■ About this task:
Take the entries that follow and return exactly the lines from the one holding "Зачем Вы читаете" through the one holding "Нетрудно догадаться, что", both included. Nothing else is needed.

Document images with source code:

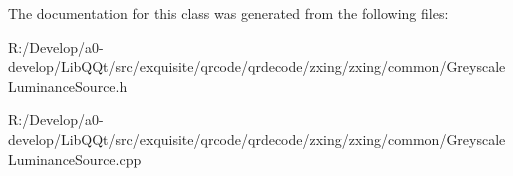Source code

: The documentation for this class was generated from the following files\+:\begin{DoxyCompactItemize}
\item 
R\+:/\+Develop/a0-\/develop/\+Lib\+Q\+Qt/src/exquisite/qrcode/qrdecode/zxing/zxing/common/Greyscale\+Luminance\+Source.\+h\item 
R\+:/\+Develop/a0-\/develop/\+Lib\+Q\+Qt/src/exquisite/qrcode/qrdecode/zxing/zxing/common/Greyscale\+Luminance\+Source.\+cpp\end{DoxyCompactItemize}
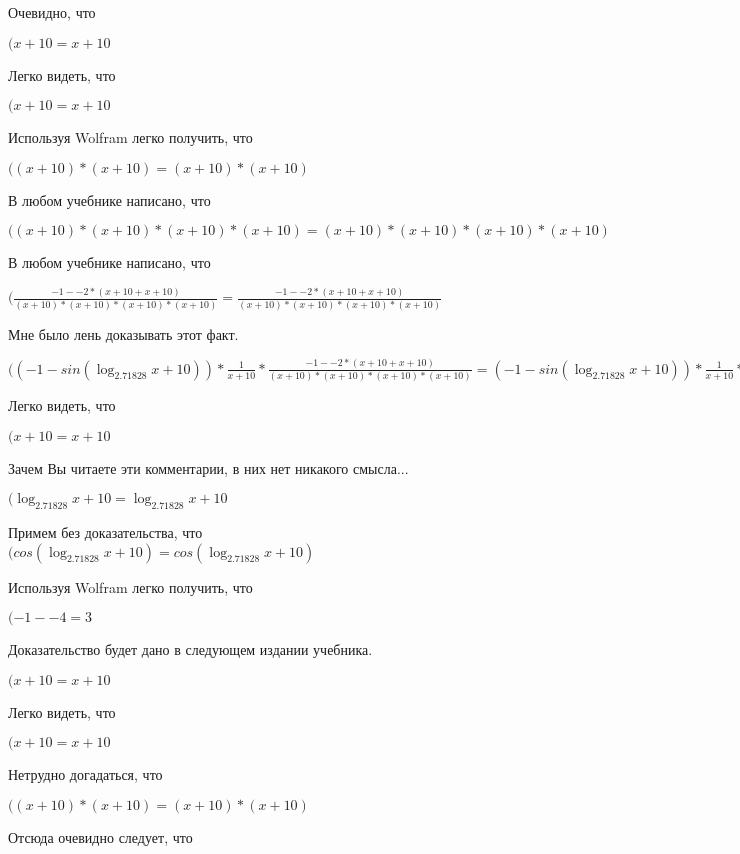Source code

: \documentclass[12pt,a4paper,fleqn]{article}
\theoremstyle{definition}
\begin{document}
Очевидно, что

$( x  +  10  =  x  +  10 $

Легко видеть, что

$( x  +  10  =  x  +  10 $

Используя Wolfram легко получить, что

$(( x  +  10 ) * ( x  +  10 ) = ( x  +  10 ) * ( x  +  10 )$

В любом учебнике написано, что

$(( x  +  10 ) * ( x  +  10 ) * ( x  +  10 ) * ( x  +  10 ) = ( x  +  10 ) * ( x  +  10 ) * ( x  +  10 ) * ( x  +  10 )$

В любом учебнике написано, что

$(\frac{ -1  -  -2  * ( x  +  10  +  x  +  10 )}{( x  +  10 ) * ( x  +  10 ) * ( x  +  10 ) * ( x  +  10 )}
 = \frac{ -1  -  -2  * ( x  +  10  +  x  +  10 )}{( x  +  10 ) * ( x  +  10 ) * ( x  +  10 ) * ( x  +  10 )}
$

Мне было лень доказывать этот факт.

$(( -1  - sin(\log_{ 2.71828 }{ x  +  10 })) * \frac{ 1 }{ x  +  10 }
 * \frac{ -1  -  -2  * ( x  +  10  +  x  +  10 )}{( x  +  10 ) * ( x  +  10 ) * ( x  +  10 ) * ( x  +  10 )}
 = ( -1  - sin(\log_{ 2.71828 }{ x  +  10 })) * \frac{ 1 }{ x  +  10 }
 * \frac{ -1  -  -2  * ( x  +  10  +  x  +  10 )}{( x  +  10 ) * ( x  +  10 ) * ( x  +  10 ) * ( x  +  10 )}
$

Легко видеть, что

$( x  +  10  =  x  +  10 $

Зачем Вы читаете эти комментарии, в них нет никакого смысла...

$(\log_{ 2.71828 }{ x  +  10 } = \log_{ 2.71828 }{ x  +  10 }$

Примем без доказательства, что
$(cos(\log_{ 2.71828 }{ x  +  10 }) = cos(\log_{ 2.71828 }{ x  +  10 })$

Используя Wolfram легко получить, что

$( -1  -  -4  =  3 $

Доказательство будет дано в следующем издании учебника.

$( x  +  10  =  x  +  10 $

Легко видеть, что

$( x  +  10  =  x  +  10 $

Нетрудно догадаться, что

$(( x  +  10 ) * ( x  +  10 ) = ( x  +  10 ) * ( x  +  10 )$

Отсюда очевидно следует, что
\end{document}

■ Exercise response:
Зачем Вы читаете эти комментарии, в них нет никакого смысла...

$(\log_{ 2.71828 }{ x  +  10 } = \log_{ 2.71828 }{ x  +  10 }$

Примем без доказательства, что
$(cos(\log_{ 2.71828 }{ x  +  10 }) = cos(\log_{ 2.71828 }{ x  +  10 })$

Используя Wolfram легко получить, что

$( -1  -  -4  =  3 $

Доказательство будет дано в следующем издании учебника.

$( x  +  10  =  x  +  10 $

Легко видеть, что

$( x  +  10  =  x  +  10 $

Нетрудно догадаться, что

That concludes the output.